Motor impairment following SCI is due to both upper and lower motor neuron damage. Loss of lower motor neurons in the anterior horn results in paralysis of muscles at the level of injury. Axons from upper motor neurons, which would normally pass through the injury site (such as ones from the corticospinal tract), are also damaged, and as a result, efferent input to muscles below the level of injury is also impaired (19). Typically, a subpial rim of upper motor axons survives the injury; however, they are left in varying states of demyelination (20). These axons transverse the lesion site and can supply somewhat limited motor information to muscles below—the quality of which is dependent on the number and myelination state of the axons. Since a significant proportion of all injuries occur in the cervical level (-50%), patients experience loss of control to muscles of the upper limbs and diaphragm (in high cervical injuries), and most patients experience some functional deficit in their trunk and lower limbs (10).


SENSORY FUNCTION

Sensory information pertaining to pain and temperature is collected from specialized receptors in the periphery and ascends via the spinothalamic tract to the brain where it is processed (19). First-order neurons entering the CNS must ascend or descend one or two vertebral levels before synapsing on second-order sensory neurons in the posterior horn, which then decussate and continue rostrally to the brain. Conversely, first-order neurons found in the posterior column-medial lemniscus pathway, which transmit fine touch and vibration information, enter the spinal cord and travel rostrally toward the brain prior to decussating in the medulla. Injury to first- and second-order
spinothalamic neurons, or first-order neurons from the medial lemniscus pathway, interrupts sensory information processing at and below the level of injury and prevents normal signal transmission to the brain. Miscommunication in sensory pathways can result in severe complications for patients suffering from SCI. Development of neuropathic pain occurs in many patients, and although the exact mechanism is unknown, it is hypothesized that it is caused by misguided axonal sprouting or abnormal sodium channel excitability in sensory neurons (21). Neuropathic pain is discussed in more detail in the proceeding paragraphs.


AUTONOMIC FUNCTION

As described above, SCI results in motor or sensory loss as a result of disrupted neural pathways. Unfortunately, damaged neural circuits exhibit more than motor and sensory dysfunction. SCI results in miscommunication between higher centers of the hypothalamus and limbic system, as well as the various effector organs of the autonomic nervous system (22). Preganglionic cell bodies of the sympathetic system are distributed in the intermediolateral horn of the gray matter between T1 and L2, whereas preganglionic cell bodies of the parasympathetic system are situated in the brain stem and sacral levels of the spinal cord. Similar to motor and sensory deficits, the autonomic dysfunction is dependent upon the level of injury. Regulation of cardiac output, vascular tone, and respiration is controlled between T1 and T4; therefore, cervical injuries often exhibit respiratory or cardiovascular complications (19). Gastrointestinal and other organs, including sexual organs, are controlled in lower segments of the spinal cord: T5-L2. In the uninjured spinal cord, spinal sympathetic interneurons remain rather inactive; however, following SCI, they are activated and are thought to contribute to the impaired autonomic function, frequently referred to as autonomic dysreflexia (23).


SECONDARY INJURY

Many factors dictate the pathophysiology of SCI, including the force, severity, and location of the initial injury. Ultimately, these variables are responsible for the extent of molecular damage, tissue loss, and functional deficit. The primary injury, caused by mechanical force, stimulates a complex series of systemic, cellular, and molecular cascades that expand the lesion from the initial injury into surrounding white and gray matter, consequently increasing the extent of tissue loss. Secondary injury is primarily defined by detrimental pathophysiologic responses; however, endogenous repair and regenerative mechanisms are employed during the secondary phase of injury in an attempt to minimize the extent of the lesion and reunite damaged neural circuits.

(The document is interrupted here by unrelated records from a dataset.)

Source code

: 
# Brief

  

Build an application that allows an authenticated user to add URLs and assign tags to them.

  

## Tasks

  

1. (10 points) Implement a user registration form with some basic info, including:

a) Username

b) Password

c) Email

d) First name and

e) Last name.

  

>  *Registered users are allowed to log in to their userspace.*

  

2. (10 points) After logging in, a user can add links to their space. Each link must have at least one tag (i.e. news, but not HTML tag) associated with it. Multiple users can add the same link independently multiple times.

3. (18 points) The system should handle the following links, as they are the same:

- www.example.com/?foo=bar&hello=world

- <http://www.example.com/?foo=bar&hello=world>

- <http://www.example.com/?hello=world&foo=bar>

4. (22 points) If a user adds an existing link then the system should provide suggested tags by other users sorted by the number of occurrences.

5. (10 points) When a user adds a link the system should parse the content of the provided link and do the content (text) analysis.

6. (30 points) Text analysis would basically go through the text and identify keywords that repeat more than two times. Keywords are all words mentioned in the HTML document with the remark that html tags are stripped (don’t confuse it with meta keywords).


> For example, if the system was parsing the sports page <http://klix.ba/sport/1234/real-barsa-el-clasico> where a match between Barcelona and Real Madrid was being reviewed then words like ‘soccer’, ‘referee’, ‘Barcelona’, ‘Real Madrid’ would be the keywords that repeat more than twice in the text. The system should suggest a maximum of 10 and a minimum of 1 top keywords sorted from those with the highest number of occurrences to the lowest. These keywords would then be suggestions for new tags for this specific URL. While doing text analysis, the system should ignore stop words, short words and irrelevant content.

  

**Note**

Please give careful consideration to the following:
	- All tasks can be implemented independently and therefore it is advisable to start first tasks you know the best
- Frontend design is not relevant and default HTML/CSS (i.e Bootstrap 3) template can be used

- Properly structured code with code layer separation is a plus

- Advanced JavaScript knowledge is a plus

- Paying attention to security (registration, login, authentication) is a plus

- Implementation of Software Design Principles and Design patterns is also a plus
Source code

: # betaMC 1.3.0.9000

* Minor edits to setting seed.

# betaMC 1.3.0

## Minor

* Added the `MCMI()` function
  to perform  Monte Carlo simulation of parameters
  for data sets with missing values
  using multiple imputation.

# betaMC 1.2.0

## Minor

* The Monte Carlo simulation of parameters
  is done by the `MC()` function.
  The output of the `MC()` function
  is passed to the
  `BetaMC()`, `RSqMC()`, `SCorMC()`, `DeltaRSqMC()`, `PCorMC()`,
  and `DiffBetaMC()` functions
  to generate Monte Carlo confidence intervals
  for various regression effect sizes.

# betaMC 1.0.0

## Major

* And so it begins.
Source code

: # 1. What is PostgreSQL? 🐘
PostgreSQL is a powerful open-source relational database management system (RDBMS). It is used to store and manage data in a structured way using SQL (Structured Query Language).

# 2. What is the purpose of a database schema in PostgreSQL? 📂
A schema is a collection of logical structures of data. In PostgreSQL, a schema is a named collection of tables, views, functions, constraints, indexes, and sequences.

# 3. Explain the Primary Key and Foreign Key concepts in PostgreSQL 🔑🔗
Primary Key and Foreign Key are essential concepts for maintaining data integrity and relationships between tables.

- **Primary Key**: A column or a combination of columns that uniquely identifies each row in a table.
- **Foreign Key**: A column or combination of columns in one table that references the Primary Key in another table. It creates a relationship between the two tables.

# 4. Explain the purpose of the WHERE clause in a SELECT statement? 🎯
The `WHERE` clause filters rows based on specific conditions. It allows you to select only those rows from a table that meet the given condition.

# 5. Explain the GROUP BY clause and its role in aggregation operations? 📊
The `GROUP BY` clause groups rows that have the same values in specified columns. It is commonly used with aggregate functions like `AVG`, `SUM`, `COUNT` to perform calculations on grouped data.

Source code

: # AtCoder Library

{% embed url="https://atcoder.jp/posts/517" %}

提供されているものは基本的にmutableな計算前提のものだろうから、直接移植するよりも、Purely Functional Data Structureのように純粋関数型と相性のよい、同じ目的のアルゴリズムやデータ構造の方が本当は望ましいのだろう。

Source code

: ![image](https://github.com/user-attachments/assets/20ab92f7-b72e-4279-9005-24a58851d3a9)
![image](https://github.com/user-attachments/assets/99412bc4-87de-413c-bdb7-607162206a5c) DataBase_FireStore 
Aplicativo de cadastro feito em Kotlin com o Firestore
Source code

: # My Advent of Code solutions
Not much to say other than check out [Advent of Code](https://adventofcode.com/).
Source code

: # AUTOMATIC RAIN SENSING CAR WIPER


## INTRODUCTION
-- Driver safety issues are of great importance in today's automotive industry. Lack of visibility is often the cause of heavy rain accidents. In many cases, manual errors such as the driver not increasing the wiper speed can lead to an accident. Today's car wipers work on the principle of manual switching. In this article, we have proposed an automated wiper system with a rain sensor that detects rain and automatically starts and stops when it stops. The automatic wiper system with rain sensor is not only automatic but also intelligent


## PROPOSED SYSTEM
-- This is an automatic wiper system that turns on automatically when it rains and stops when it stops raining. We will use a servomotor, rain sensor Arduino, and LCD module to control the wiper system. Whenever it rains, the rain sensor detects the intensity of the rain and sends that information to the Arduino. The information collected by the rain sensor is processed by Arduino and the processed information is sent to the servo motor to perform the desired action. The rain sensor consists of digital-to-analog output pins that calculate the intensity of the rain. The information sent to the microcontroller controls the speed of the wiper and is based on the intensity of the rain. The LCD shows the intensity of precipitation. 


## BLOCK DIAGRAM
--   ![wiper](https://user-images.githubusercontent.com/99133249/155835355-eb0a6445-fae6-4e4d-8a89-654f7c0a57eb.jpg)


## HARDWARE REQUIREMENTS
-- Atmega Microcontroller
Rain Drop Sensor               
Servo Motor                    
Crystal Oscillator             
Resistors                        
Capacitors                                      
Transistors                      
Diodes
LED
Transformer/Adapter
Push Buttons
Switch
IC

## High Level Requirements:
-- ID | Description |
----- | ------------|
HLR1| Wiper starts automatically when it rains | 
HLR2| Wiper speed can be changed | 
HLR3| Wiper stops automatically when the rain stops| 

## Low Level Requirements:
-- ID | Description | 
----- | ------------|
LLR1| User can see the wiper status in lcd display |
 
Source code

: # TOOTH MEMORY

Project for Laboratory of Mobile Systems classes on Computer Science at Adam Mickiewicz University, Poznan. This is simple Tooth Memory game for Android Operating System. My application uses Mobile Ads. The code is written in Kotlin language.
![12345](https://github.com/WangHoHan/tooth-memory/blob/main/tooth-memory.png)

SUMMARY OF SECONDARY INJURY PROGRESSION

Mammals such as rats and humans (but not mice) develop a fluid-filled cystic cavity at the injury epicenter following traumatic SCI. Over time, this cavity displaces cellular structures as it expands in a rostrocaudal manner from the epicenter, producing significant functional and structural alterations. Infiltrating macrophages, lymphocytes, and activated microglia are present within the cavity, along with granular myelin debris and axons in varying states of demyelination. As mentioned earlier, a subpial rim of tissue often survives the injury and consists of axons that exist in various myelinated states (24). In an endogenous effort to restrict the progression of the cystic cavity, astrocytes are recruited and proliferate, a process termed astrogliosis (25). These astrocytes eventually surround the injury cavity, and in addition to their physical barrier, they express inhibitory molecules, which results in a chemical barrier hindering future attempts of axonal regeneration. Damaged axons undergo Wallerian degeneration toward their cell bodies and away from the epicenter, whereas severed axonal ends distal to the injury site degenerate along with disrupted myelin and are eventually phagocytosed by macrophages (26). The chronic phase of SCI is characterized by the presence of a cystic cavity containing vascular/glial bundles, regenerated nerve roots, collagenous fibers, and astrocytes (27). Refer to Figures 41.2 and 41.3, which provide an overview of pathophysiologic events initiated by traumatic SCI.


THE ACUTELY INJURED SPINAL CORD

Primary physical damage and death of neural cells triggers the acute secondary phase of SCI. Typically, the acute phase represents the first 24 to 48 hours following injury. This phase is characterized by vascular dysfunction, energy and ion imbalances, excitotoxicity, and early inflammatory events that lead to necrotic and, to a lesser extent, apoptotic cell death.

Almost immediately following injury, edema and hemorrhage, which correlate to injury severity, result in ischemic zones and produce necrotic cell death (3,5). Microglia, responding to by-products of necrosis (such as DNA, ATP, K+), become activated and secrete inflammatory cytokines that actively recruit systemic inflammatory cells.

The immediate acute injury is defined as the initial 2 hours postinjury (28). In this phase, spinal shock is initiated below the level of injury, and function is immediately lost (29). Additionally, during this time, neurons and glia that have survived but previously sustained damage from the initial injury hang in the balance of survival and necrotic cell death. Typically, the gross histology of the acutely injured spinal cord has not been significantly altered and may appear normal with MR imaging (30).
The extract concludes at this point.